No miolo, contrapõe os desvios de Lula a deslizes de Sergio Moro — a liberação dos áudios das conversas do ex-presidente fora do prazo, a exigência de sua presença nos depoimentos de 87 testemunhas — depois de dizer que a libertação de José Dirceu pelo STF vai “higienizar” a Lava Jato de seus excessos. Em nenhum momento, entra nas circunstâncias políticas que envolvem os ministros que o soltaram.

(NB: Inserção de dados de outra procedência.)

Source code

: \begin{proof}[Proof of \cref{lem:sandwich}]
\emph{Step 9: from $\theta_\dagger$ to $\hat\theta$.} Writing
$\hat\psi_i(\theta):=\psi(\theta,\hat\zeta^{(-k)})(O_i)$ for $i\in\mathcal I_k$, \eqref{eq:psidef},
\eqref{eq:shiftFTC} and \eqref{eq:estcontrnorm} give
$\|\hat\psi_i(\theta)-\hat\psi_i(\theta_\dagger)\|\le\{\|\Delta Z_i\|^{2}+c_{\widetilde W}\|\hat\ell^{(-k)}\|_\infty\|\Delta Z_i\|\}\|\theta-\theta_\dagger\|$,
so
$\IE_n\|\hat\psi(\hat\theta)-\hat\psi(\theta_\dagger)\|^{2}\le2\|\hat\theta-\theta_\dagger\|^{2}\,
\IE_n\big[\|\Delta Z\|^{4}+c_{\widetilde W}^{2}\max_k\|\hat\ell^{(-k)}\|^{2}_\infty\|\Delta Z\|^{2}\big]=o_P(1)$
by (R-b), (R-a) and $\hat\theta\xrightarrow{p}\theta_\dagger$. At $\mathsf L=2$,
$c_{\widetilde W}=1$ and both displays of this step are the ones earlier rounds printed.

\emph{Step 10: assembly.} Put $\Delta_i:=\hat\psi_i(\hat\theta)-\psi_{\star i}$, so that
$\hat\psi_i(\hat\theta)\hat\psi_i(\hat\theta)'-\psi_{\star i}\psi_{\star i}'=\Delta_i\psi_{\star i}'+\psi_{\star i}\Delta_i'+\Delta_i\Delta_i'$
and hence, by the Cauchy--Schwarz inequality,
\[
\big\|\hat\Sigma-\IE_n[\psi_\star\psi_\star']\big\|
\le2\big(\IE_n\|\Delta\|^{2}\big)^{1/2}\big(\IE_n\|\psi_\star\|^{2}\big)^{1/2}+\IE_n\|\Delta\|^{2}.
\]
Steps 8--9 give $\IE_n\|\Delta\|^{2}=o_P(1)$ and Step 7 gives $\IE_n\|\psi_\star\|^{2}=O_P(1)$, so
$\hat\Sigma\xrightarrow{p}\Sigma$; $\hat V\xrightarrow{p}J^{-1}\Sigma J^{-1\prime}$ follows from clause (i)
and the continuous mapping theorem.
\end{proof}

Longa matéria no Uol, o site de notícia e entretenimento da Folha de S. Paulo, repete a pretensão a partir do título: Lula e Moro ficarão frente a frente: veja os principais embates entre os dois.
Aqui, o redator é mais cruel com Moro, lembrando os áudios, o caso das 87 testemunhas e a foto em que o juiz aparece rindo involuntariamente numa foto ao lado do senador Aécio Neves. Ao contrapor seus métodos ao dos seus oponentes, chama de bate-boca as advertências do juiz contra as chicanas dos advogados.
Já se sabe que um dos principais tipos de injustiça é tratar diferentes de forma igual. No jornalismo, o pior tipo de parcialidade é dar o mesmo status a personagens diferentes de situações diversas para colocar todo mundo no mesmo saco.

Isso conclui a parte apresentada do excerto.